Reference numerals illustrate:
331 objective, 332 object to be observed, 333PWM dimming means, 334 filtering means,
100LED light source device, 100-1 convex lens, 110 front cambered surface of convex lens,
120 the center of the front arc of the convex lens, 130 the main optical axis of the convex lens,
140LED light source modules, 141 lamp beads, 142 base plates, 150 fixing plates,
210PWM controller, 220 voltage source; 210, the PWM controller, 220 voltage source,
310 non-reflective area, 320 phosphor plate, 321 power lead.
Detailed Description
In order to make the technical solutions and advantages of the embodiments of the present application more apparent, the following detailed description of exemplary embodiments of the present application is given with reference to the accompanying drawings, and it is apparent that the described embodiments are only some of the embodiments of the present application and not exhaustive of all the embodiments. It should be noted that, in the case of no conflict, the embodiments and features in the embodiments may be combined with each other.
The fluorescent staining cell scanning and analyzing system, called CTC scanning and analyzing system for short, is one system for 360-degree image scanning and identifying of stained cell adhered to needle carrier. The fluorescent staining cell scanning and analyzing system comprises a plurality of hardware devices, and analysis software is carried on the software. The fluorescence microscope system in the first embodiment below is a fluorescence microscope system of a fluorescence stained cell scanning and analysis system.
Example 1
FIG. 2 is a schematic diagram of a fluorescence micro-optical system according to an embodiment of the present application; FIG. 3 is a schematic diagram of a PWM dimmer device of the fluorescence micro-optical system of FIG. 2; FIG. 4 is a schematic diagram of pulse voltages output by a PWM controller of a PWM dimmer of the fluorescence microscope optical system of FIG. 2; FIG. 5 is a schematic diagram of an LED light source device of the PWM dimming device of FIG. 3; FIG. 6 is a schematic view of the LED light source module of the LED light source device shown in FIG. 5 being fixed to a fixing plate; FIG. 7 is a schematic diagram of the geometric relationship of the LED light source device shown in FIG. 5; FIG. 8 is a schematic diagram of a visual background device of the fluorescence microscopy optical system of FIG. 2; fig. 9 is a schematic view of the visual background device and objective lens shown in fig. 8.
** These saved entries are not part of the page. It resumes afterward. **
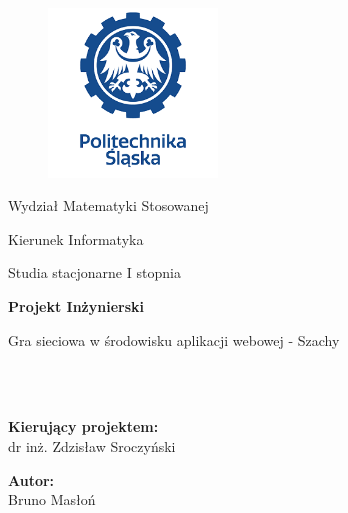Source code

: \documentclass[12pt,a4paper]{article}
\begin{document}
\clearpage

\begin{figure}[h]
    \centering
    \includegraphics[width=0.4\textwidth]{images/ps-logo.png}
\end{figure}

\begin{center}
\large{Wydział Matematyki Stosowanej}
\end{center}
\begin{center}
\large{Kierunek Informatyka}
\end{center}
\begin{center}
\large{Studia stacjonarne I stopnia}
\end{center}

\hspace{6cm}

\begin{center}
\Huge\textbf{Projekt Inżynierski}
\end{center}
\begin{center}
\Large{Gra sieciowa w środowisku aplikacji webowej - Szachy}
\end{center}

\hspace{6cm}
\\\\

\begin{minipage}[t]{0.3\textwidth}
    \begin{center}
    \normalsize{\textbf{Kierujący projektem:}\\dr inż. Zdzisław Sroczyński}
    \end{center}
\end{minipage}
\hfill
\begin{minipage}[t]{0.3\textwidth}
    \begin{center}
    \normalsize{\textbf{Autor:}\\Bruno Masłoń}
    \end{center}
\end{minipage}
\end{document}
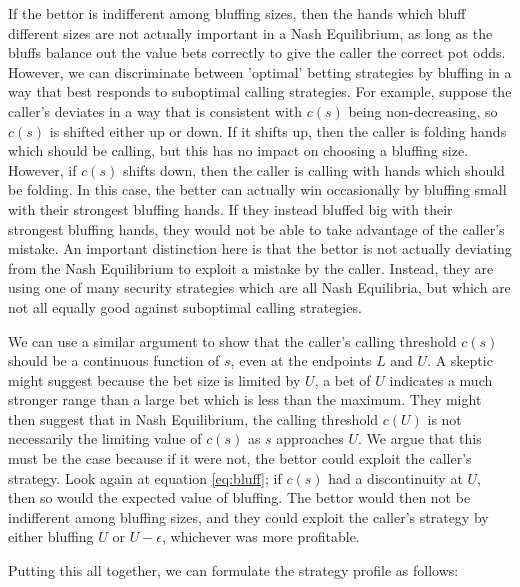 \documentclass[a4paper,12pt]{article}
\theoremstyle{plain}
\theoremstyle{definition}
\begin{document}
If the bettor is indifferent among bluffing sizes, then the hands which bluff different sizes are not actually important in a Nash Equilibrium, as long as the bluffs balance out the value bets correctly to give the caller the correct pot odds. However, we can discriminate between 'optimal' betting strategies by bluffing in a way that best responds to suboptimal calling strategies. For example, suppose the caller's deviates in a way that is consistent with $c(s)$ being non-decreasing, so $c(s)$ is shifted either up or down. If it shifts up, then the caller is folding hands which should be calling, but this has no impact on choosing a bluffing size. However, if $c(s)$ shifts down, then the caller is calling with hands which should be folding. In this case, the better can actually win occasionally by bluffing small with their strongest bluffing hands. If they instead bluffed big with their strongest bluffing hands, they would not be able to take advantage of the caller's mistake. An important distinction here is that the bettor is not actually deviating from the Nash Equilibrium to exploit a mistake by the caller. Instead, they are using one of many security strategies which are all Nash Equilibria, but which are not all equally good against suboptimal calling strategies. 

We can use a similar argument to show that the caller's calling threshold $c(s)$ should be a continuous function of $s$, even at the endpoints $L$ and $U$. A skeptic might suggest because the bet size is limited by $U$, a bet of $U$ indicates a much stronger range than a large bet which is less than the maximum. They might then suggest that in Nash Equilibrium, the calling threshold $c(U)$ is not necessarily the limiting value of $c(s)$ as $s$ approaches $U$. We argue that this must be the case because if it were not, the bettor could exploit the caller's strategy. Look again at equation \ref{eq:bluff}; if $c(s)$ had a discontinuity at $U$, then so would the expected value of bluffing. The bettor would then not be indifferent among bluffing sizes, and they could exploit the caller's strategy by either bluffing $U$ or $U-\epsilon$, whichever was more profitable.

Putting this all together, we can formulate the strategy profile as follows:
\end{document}
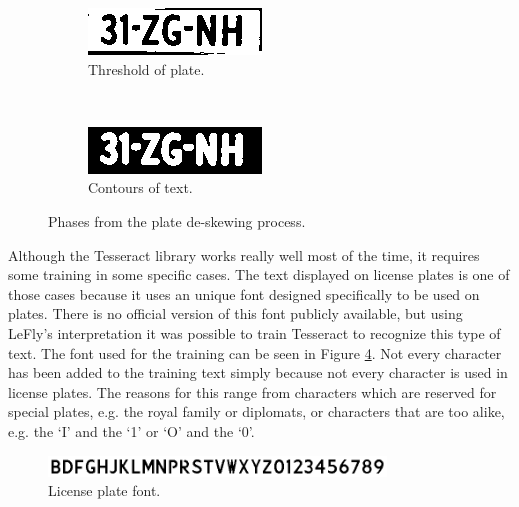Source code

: \begin{figure}[h]
        \begin{subfigure}{0.33\textwidth}
            \includegraphics[width=\textwidth]{plaatjes/remove-border-plate}
            \caption{Threshold of plate.}
            \label{fig:threshold-plate}
        \end{subfigure}%
        ~
        \begin{subfigure}{0.33\textwidth}
            \includegraphics[width=\textwidth]{plaatjes/contour-text}
            \caption{Contours of text.}
            \label{fig:contour-text}
        \end{subfigure}%

        \caption{Phases from the plate de-skewing process.}
        \label{fig:deskewing-plate}
\end{figure}


Although the Tesseract library works really well most of the time, it requires some training in some specific cases. The text displayed on license plates is one of those cases because it uses an unique font designed specifically to be used on plates. There is no official version of this font publicly available, but using LeFly's \cite{lefly} interpretation it was possible to train Tesseract to recognize this type of text. The font used for the training can be seen in Figure \ref{fig:plate-font}. Not every character has been added to the training text simply because not every character is used in license plates. The reasons for this range from characters which are reserved for special plates, e.g. the royal family or diplomats, or characters that are too alike, e.g. the `I' and the `1' or `O' and the `0'.

\begin{figure}[ht]
    \centering
    \includegraphics[width=0.8\textwidth]{plaatjes/font}
    \caption{License plate font.}
    \label{fig:plate-font}
\end{figure}%

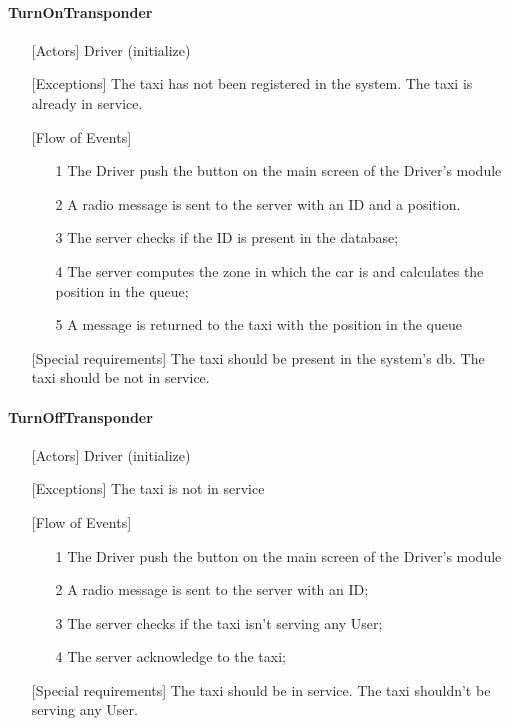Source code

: \documentclass[12pt,a4paper]{book}
\begin{document}
			\paragraph{TurnOnTransponder}
			\begin{itemize}
				\item[\textbullet] [Actors] Driver (initialize)
				\item[\textbullet] [Exceptions] The taxi has not been registered in the system. The taxi is already in service.
				\item[\textbullet] [Flow of Events]
				\begin{itemize}
					\item[1] The Driver push the button on the main screen of the Driver's module
					\item[2] A radio message is sent to the server with an ID and a position.
					\item[3] The server checks if the ID is present in the database;
					\item[4] The server computes the zone in which the car is and calculates the position in the queue;
					\item[5] A message is returned to the taxi with the position in the queue
				\end{itemize}
				\item[\textbullet] [Special requirements] The taxi should be present in the system's db. The taxi should be not in service.
			\end{itemize}
			\paragraph{TurnOffTransponder}
			\begin{itemize}
				\item[\textbullet] [Actors] Driver (initialize)
				\item[\textbullet] [Exceptions] The taxi is not in service
				\item[\textbullet] [Flow of Events]
				\begin{itemize}
					\item[1] The Driver push the button on the main screen of the Driver's module
					\item[2] A radio message is sent to the server with an ID;
					\item[3] The server checks if the taxi isn't serving any User;
					\item[4] The server acknowledge to the taxi;
				\end{itemize}
				\item[\textbullet] [Special requirements] The taxi should be in service. The taxi shouldn't be serving any User.
			\end{itemize}
\end{document}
As shown in fig. 2, the light microscopic optical system of the embodiment of the present application includes a PWM dimming device 333, a filtering device 334, an objective lens 331 and a visual background device;
as shown in fig. 3 and 4, the PWM dimming device includes a voltage source 220, a PWM controller 210, and an LED light source device 100; wherein, the PWM controller 210 is used for controlling the on-off of the voltage source 220 to output a pulse voltage, and the pulse voltage is applied to the LED light source device 100;
as shown in fig. 5, 6 and 7, the LED light source device includes a convex lens 100-1 and at least two LED light source modules 140; the front cambered surface of the convex lens is a spherical surface, the LED light source modules 140 are arranged opposite to the front cambered surface 110 of the convex lens, and the centers of the lamp beads of the LED light source modules 140 face the sphere center 120 of the front cambered surface of the convex lens respectively; the light emitted by the LED light source module 140 is converged towards the center of the front cambered surface of the convex lens by the convex lens 100-1, filtered by the light filtering device 334 and passes through the convex lens to form excitation light;
as shown in fig. 8 and 9, one side of the visual background device can provide fluorescence as background light of an observed object, and one side of the visual background device can provide fluorescence is provided with a non-reflection area 310, and the non-reflection area passes or absorbs excitation light; wherein the non-reflective region is oriented toward the objective lens to reduce reflection of the excitation light by the visual background device.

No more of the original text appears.